Apex Science Fiction and Horror Digest #12
Page 13
"Is everything all right?” a voice asked from behind us.
"Everything's fine. Wendal, you remember my daughter, Lyndsey? She's been assisting me in my work."
"Wendal."
"Lyndsey, it's been a while.” I held my head a little too high, not much hiding the smug, lusting gleam in my eye, although my throat had turned to lead. My arms opened, inviting a hug, even though she'd angled to the side, avoiding the full crush of her breasts against me. I thought I was prepared for the torrent of recognition. Extra primping time aside, I didn't want to let myself believe she'd actually be here. At best, I'd hoped the professor would report back to her how well I looked. And turned out.
"Yes, it has been. Hopefully we'll have a chance to catch up.” Her voice recalled embarrassed laughter and nights spent snuggled on a couch, the quickly remembered good times. Long reddish-brown hair bled into a thatch of blonde roots and shrouded an elongated cherubic face whose amateur porn prettiness held me transfixed for hours. Her melancholy eyes, which had absorbed too many hurtful sights, contained an offness about them, as if the light didn't reflect properly. Hopefully she no longer saw the little boy flirting with manhood she'd once known, because I definitely wanted to give the voluptuous creature before me a chance to get to know me all over again. If I were honest with myself, that was what this meeting was all about—her giving me the chance to make up for past mistakes.

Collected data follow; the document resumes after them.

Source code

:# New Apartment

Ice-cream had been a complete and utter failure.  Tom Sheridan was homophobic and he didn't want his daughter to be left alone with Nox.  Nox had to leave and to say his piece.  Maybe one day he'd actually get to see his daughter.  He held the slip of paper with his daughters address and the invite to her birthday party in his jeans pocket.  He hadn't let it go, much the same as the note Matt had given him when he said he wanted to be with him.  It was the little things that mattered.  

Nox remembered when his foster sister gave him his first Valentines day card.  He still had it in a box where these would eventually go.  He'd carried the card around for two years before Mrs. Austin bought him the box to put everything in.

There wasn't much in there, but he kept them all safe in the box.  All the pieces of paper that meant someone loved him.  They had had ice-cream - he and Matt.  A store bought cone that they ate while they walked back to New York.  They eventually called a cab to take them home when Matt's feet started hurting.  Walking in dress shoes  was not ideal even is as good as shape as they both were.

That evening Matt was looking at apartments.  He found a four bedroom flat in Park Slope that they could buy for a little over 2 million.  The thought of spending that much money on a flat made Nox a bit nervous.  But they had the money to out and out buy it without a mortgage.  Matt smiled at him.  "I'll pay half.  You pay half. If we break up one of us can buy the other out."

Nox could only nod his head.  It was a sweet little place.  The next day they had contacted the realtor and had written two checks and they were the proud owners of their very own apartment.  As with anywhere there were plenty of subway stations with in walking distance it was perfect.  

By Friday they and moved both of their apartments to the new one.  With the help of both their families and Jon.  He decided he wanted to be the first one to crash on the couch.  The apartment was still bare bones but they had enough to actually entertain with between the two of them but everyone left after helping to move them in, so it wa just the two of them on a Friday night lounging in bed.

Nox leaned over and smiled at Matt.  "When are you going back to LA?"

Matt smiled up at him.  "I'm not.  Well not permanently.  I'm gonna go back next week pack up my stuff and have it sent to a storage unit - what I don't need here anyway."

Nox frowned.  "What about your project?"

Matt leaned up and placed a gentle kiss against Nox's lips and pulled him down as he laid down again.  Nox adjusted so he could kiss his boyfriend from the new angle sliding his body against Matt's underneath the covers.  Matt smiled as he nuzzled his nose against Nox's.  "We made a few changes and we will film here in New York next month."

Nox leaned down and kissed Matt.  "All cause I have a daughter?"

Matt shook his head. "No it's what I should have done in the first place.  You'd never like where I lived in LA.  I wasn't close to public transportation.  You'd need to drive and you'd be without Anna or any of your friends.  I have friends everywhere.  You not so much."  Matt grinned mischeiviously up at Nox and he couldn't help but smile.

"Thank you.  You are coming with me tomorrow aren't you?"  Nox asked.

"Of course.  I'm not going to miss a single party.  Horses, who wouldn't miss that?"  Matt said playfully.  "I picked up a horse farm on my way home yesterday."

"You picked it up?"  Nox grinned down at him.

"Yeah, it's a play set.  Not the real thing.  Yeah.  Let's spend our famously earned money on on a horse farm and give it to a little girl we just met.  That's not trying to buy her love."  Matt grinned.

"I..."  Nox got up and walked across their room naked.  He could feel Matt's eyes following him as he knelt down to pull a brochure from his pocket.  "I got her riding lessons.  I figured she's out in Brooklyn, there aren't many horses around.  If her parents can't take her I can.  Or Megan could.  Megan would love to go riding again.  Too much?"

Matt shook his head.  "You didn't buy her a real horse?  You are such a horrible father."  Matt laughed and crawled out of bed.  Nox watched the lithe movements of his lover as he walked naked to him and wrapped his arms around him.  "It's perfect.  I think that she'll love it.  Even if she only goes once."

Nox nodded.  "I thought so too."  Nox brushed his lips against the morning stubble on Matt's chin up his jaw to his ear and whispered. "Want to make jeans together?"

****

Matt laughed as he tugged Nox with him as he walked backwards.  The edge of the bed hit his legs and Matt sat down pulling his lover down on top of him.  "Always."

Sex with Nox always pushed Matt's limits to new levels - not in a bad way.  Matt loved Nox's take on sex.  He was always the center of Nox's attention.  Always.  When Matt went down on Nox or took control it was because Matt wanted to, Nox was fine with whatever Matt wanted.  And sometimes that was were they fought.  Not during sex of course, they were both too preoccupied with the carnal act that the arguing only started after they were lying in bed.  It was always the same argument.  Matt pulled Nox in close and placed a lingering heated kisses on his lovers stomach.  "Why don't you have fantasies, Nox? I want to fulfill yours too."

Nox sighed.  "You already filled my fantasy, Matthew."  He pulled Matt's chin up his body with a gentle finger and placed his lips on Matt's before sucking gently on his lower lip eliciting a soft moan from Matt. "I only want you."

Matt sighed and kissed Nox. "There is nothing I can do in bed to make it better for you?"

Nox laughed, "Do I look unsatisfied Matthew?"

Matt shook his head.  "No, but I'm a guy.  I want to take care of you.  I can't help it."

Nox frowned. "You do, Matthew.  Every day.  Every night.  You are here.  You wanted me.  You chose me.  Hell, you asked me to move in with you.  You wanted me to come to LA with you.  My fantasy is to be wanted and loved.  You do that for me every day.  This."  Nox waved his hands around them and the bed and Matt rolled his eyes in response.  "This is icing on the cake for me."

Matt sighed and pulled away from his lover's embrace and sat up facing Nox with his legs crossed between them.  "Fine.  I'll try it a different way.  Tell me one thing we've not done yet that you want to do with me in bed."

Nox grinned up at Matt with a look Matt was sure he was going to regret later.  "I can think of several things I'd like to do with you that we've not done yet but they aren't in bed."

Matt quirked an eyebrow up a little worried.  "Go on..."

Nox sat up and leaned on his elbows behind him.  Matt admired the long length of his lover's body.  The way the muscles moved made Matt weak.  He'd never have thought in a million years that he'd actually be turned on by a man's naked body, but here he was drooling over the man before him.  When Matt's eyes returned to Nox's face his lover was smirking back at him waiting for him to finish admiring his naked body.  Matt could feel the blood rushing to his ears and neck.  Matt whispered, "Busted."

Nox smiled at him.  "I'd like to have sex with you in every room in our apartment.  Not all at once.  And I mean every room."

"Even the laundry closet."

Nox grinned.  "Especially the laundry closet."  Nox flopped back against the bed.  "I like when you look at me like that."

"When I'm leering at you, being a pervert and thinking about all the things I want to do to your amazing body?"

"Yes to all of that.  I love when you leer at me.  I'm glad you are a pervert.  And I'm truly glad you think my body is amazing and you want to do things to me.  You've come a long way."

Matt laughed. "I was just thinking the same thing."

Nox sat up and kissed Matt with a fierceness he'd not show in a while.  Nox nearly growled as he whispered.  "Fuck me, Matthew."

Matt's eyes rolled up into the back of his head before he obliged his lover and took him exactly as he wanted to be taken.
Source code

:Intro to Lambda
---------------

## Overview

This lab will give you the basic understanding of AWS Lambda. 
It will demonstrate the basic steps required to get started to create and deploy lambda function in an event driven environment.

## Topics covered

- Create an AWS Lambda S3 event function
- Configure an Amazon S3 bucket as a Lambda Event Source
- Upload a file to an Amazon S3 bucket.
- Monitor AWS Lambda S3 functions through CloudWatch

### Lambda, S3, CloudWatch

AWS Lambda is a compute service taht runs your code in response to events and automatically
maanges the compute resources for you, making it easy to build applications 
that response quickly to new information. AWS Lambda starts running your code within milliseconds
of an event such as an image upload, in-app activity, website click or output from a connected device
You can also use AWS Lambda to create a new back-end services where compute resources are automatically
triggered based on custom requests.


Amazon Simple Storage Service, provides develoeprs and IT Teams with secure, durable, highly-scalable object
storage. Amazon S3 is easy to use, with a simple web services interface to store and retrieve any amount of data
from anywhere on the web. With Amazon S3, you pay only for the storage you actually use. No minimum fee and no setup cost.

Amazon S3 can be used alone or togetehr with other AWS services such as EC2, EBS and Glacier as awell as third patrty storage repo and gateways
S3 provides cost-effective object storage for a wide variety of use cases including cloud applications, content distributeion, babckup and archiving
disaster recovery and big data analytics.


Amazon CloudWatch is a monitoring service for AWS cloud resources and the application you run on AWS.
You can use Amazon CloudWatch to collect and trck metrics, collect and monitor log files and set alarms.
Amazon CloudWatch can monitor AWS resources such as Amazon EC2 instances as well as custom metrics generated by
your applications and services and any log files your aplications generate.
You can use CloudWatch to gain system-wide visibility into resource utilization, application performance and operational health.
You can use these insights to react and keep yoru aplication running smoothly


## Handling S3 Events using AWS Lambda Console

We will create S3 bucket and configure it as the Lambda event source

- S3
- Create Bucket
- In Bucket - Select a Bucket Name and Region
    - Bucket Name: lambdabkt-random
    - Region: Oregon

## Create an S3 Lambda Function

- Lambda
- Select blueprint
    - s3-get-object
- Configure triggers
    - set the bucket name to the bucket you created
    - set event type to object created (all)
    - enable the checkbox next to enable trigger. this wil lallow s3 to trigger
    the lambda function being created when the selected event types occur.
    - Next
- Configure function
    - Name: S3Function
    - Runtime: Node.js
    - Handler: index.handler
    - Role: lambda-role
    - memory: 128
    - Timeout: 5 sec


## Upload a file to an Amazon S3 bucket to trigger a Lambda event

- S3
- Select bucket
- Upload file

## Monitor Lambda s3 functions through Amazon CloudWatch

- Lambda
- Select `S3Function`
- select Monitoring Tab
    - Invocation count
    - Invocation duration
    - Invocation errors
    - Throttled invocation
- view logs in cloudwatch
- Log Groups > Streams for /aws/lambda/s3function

She balled her hands within her sleeves, a nervous habit, one of those little quirks that friends noticed. “Would you like something to drink?"
"Bless you.” My eyes followed the bounce of her behind down the hallway until I caught sight of a door.
"Perhaps it would help if we gave you a tour of our facility.” The professor interrupted. “Phase I begins in our level one staging area. Phase II, through that door, is in the lower level. Laying all of my cards on the table, I need your help with Phase III, our final stage."
The level one staging area turned out to be their garage. A room filled with test tubes, venting hoods, and lab benches, a mix of lab surplus equipment-probably gathered from dumpster diving outside of local labs-and shrewd purchases, like their thermal cycler. I pitied the man. The rumors had to be true: he was never the same after what happened to his wife, Susan. A wave of sadness overwhelmed me and I put my hand on the professor's shoulder. Roush turned with a beaming grin, apparently having taken the gesture as one of excitement.
"Right this way, this way,” he said.
Lyndsey joined us, much to my delight, with drink in hand. Her hands lingered on mine as she passed the glass to me, causing an adolescent surge of the old affection. Whatever anxiousness threatened calmed once she shadowed us, the heat of her close presence reminded me of our brief time together. Rousch had always joked that when a professor started to appear good to you, you'd spent too much time in the lab. He said nothing about professor's daughters.
I pushed back the reality that things hadn't ended as well as I'd hoped. Though I never raised my voice at her, I was the master of the calculated coldness. Silence and distance used to flay the emotional meat from her bones; little cruelties dripped on her, turning the relationship into a crude Chinese water torture.
"Humans are a product of their genetic make-up and their total environmental/cultural influences. Wild-type retroviruses can be altered and used as vectors to insert into genes. It's a simple process. Retroviral RNA is cloned into a plasmid and constructed into a vector. We collect cells from an affected individual, anyone would do. Basically changing functional genes of a human cell with the aim of correcting the genetic defect by gene transfer..."
"Genetic defect?"
"Sin, of course. An inherited proclivity to sin. We then select and grow the genetically corrected cells and infuse or transplant them back into the patient. That person becomes a universal donor. I'm trying to think of a catchy name for my vector. Something to be remembered for the ages. Anyway, that was Phase I."
I knew I shouldn't have come. Maybe there was some truth to the old saw about not going home again. I always thought if I returned home, the rooms would feel smaller, suffocating. That I wouldn't belong. I held out hope it might be different with the professor. He was the father of my second life. The father that solely knew the Wendal who had to be the smartest, had to be the best, if just from fear of people seeing me as the fraud I thought I was.
Science didn't answer the questions I asked. I wanted to kneel and pray, to believe a fraction of what my parents believed, but doubts cut into my knees like slivers of glass. Bible-thumping B.S. and a sycophant-craving God had no place in my world. I defined myself. So it was easier for me to distance myself from science and the professor than from faith and my parents. I chose to lose myself in climbing the food chain of the corporate laboratory until I was able to buy into the company, where the true money was. Not that business offered anything more by way of answers, it just didn't have the promise of journeying, of seeking answers to unanswerable questions, that science and faith proffered. Numbers never lied.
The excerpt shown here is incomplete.